*** ENTRIES SUPPLIED Section Begins ***

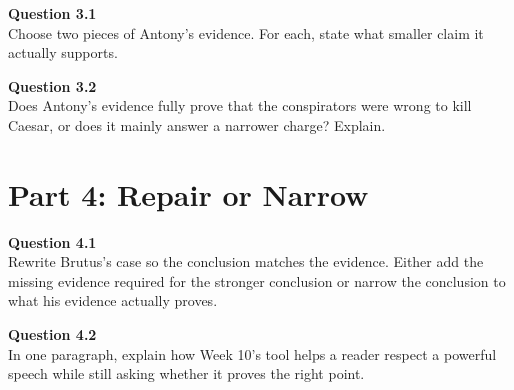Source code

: \documentclass[12pt]{article}
\begin{document}
\textbf{Question 3.1}\\[-0.15em]
Choose two pieces of Antony's evidence. For each, state what smaller claim it actually supports.


\textbf{Question 3.2}\\[-0.15em]
Does Antony's evidence fully prove that the conspirators were wrong to kill Caesar, or does it mainly answer a narrower charge? Explain.


\newpage

\section*{Part 4: Repair or Narrow}

\textbf{Question 4.1}\\[-0.15em]
Rewrite Brutus's case so the conclusion matches the evidence. Either add the missing evidence required for the stronger conclusion or narrow the conclusion to what his evidence actually proves.


\textbf{Question 4.2}\\[-0.15em]
In one paragraph, explain how Week 10's tool helps a reader respect a powerful speech while still asking whether it proves the right point.

\end{document}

*** ENTRIES SUPPLIED Section Ends ***

- YOUR INSTRUCTIONS -
The records above must be returned exactly, with each picture omitted.

- RESPONSE AREA -
Source code

: \documentclass[12pt]{article}
\begin{document}
\textbf{Question 3.1}\\[-0.15em]
Choose two pieces of Antony's evidence. For each, state what smaller claim it actually supports.


\textbf{Question 3.2}\\[-0.15em]
Does Antony's evidence fully prove that the conspirators were wrong to kill Caesar, or does it mainly answer a narrower charge? Explain.


\newpage

\section*{Part 4: Repair or Narrow}

\textbf{Question 4.1}\\[-0.15em]
Rewrite Brutus's case so the conclusion matches the evidence. Either add the missing evidence required for the stronger conclusion or narrow the conclusion to what his evidence actually proves.


\textbf{Question 4.2}\\[-0.15em]
In one paragraph, explain how Week 10's tool helps a reader respect a powerful speech while still asking whether it proves the right point.

\end{document}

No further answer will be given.